### TASK
Reproduce exactly, and only, the lines below from the one containing "for the mark" through the one containing "pass rate is".

### PROVIDED DATA

+ + + + +

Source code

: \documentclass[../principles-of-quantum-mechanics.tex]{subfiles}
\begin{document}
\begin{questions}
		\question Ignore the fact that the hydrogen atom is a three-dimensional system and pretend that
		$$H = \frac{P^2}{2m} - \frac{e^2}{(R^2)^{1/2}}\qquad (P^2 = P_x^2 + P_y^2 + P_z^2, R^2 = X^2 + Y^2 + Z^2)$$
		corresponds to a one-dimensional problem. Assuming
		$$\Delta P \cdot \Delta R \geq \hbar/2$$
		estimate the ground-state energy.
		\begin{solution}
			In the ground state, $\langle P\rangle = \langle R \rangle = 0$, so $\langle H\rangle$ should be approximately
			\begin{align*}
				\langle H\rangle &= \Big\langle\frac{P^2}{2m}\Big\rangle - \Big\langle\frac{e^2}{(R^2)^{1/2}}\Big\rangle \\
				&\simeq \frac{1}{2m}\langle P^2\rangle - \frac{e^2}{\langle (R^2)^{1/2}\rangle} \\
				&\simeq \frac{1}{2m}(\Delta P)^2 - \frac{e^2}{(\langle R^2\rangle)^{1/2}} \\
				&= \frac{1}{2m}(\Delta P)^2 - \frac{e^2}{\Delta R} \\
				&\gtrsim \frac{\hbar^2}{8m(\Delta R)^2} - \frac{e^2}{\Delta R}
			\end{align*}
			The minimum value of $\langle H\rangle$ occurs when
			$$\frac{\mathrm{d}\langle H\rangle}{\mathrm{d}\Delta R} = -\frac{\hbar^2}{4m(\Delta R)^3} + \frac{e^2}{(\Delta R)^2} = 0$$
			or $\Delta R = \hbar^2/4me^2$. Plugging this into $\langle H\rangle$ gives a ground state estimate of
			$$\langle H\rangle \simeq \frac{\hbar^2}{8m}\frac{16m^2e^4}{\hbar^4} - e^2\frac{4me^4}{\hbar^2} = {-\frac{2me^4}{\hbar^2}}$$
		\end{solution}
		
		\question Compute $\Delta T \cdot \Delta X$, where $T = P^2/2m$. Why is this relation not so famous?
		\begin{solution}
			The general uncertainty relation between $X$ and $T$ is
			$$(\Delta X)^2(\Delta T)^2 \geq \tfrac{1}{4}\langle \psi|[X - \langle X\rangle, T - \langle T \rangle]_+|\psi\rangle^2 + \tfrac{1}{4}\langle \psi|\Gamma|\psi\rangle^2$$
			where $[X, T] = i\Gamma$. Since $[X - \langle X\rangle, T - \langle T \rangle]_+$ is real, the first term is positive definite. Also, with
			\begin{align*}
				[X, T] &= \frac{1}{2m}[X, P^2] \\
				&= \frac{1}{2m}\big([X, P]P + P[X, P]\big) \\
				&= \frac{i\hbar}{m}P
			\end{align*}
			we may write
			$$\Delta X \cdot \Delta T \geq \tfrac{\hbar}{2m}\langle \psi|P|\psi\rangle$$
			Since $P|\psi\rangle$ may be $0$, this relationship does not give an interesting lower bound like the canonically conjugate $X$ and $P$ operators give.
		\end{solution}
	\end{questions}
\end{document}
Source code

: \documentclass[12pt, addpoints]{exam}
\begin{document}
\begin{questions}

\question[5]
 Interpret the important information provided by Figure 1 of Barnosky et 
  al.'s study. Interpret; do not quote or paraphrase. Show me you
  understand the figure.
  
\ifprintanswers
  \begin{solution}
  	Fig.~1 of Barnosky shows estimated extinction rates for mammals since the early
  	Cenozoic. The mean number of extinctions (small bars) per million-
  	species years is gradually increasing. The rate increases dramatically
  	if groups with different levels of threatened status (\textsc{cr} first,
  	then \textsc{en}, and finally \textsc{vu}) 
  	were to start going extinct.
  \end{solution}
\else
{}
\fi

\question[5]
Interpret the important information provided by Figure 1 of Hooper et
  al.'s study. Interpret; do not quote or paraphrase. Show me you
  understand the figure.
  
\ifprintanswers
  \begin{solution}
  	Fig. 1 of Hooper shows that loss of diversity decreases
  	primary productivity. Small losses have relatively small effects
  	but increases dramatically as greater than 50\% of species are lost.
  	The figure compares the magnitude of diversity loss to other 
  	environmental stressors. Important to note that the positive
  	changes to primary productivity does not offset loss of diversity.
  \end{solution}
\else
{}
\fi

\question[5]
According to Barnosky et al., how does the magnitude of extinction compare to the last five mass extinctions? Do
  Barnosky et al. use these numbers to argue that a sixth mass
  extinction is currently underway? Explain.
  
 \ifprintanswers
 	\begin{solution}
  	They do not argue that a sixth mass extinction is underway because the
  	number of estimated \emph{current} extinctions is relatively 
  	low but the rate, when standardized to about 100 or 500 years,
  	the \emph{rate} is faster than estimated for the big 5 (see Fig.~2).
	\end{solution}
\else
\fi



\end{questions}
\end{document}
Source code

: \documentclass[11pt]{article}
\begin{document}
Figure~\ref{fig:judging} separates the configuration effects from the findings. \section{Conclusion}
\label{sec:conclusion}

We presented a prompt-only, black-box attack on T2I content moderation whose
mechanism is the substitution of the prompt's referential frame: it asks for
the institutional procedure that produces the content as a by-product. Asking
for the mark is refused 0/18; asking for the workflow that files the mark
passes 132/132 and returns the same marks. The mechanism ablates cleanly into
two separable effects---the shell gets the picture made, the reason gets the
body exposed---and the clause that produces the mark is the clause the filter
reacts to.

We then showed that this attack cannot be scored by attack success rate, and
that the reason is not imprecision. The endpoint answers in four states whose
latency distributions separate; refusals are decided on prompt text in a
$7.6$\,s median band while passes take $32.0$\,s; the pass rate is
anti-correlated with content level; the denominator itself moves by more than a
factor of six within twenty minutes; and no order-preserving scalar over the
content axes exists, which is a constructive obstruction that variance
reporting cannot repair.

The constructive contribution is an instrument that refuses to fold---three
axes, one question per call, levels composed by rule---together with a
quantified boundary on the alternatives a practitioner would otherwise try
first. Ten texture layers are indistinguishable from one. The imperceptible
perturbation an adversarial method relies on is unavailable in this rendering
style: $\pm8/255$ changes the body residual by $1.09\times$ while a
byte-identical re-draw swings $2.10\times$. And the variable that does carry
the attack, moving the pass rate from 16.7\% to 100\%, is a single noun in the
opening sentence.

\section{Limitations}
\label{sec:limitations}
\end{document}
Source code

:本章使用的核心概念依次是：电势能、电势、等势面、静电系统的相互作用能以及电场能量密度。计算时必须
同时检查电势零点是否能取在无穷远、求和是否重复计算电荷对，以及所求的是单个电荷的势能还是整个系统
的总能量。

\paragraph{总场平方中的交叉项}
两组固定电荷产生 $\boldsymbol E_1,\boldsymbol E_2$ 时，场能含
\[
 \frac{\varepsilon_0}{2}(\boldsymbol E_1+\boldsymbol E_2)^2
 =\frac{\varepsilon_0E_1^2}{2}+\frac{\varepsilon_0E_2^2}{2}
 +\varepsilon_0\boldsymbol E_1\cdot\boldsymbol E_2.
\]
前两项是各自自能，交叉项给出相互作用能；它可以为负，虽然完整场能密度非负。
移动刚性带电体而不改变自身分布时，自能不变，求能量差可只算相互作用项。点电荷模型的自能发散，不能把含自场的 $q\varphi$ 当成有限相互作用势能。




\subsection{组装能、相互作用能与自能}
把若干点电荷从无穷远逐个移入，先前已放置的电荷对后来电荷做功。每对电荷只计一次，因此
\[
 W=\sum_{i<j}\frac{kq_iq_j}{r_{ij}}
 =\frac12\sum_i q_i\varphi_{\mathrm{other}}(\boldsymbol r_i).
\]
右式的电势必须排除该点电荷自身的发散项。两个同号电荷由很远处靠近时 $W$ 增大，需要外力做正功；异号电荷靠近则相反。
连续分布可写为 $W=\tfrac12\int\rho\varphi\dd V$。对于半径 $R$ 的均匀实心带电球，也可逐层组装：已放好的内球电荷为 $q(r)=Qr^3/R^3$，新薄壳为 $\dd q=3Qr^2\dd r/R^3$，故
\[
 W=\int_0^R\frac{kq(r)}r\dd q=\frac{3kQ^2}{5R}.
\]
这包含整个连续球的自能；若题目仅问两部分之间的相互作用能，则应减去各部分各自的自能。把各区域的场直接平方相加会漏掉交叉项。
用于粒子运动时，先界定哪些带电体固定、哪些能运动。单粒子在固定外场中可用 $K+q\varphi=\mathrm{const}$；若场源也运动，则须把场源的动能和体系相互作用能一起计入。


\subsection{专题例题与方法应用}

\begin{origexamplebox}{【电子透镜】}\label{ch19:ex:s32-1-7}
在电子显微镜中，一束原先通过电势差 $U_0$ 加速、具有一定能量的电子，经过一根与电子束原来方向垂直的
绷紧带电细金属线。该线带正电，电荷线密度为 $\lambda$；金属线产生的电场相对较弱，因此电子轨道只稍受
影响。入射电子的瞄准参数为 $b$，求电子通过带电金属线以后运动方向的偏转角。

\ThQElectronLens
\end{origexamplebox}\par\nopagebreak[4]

+ + + + +

### EXERCISE RESPONSE
for the mark is refused 0/18; asking for the workflow that files the mark
passes 132/132 and returns the same marks. The mechanism ablates cleanly into
two separable effects---the shell gets the picture made, the reason gets the
body exposed---and the clause that produces the mark is the clause the filter
reacts to.

We then showed that this attack cannot be scored by attack success rate, and
that the reason is not imprecision. The endpoint answers in four states whose
latency distributions separate; refusals are decided on prompt text in a
$7.6$\,s median band while passes take $32.0$\,s; the pass rate is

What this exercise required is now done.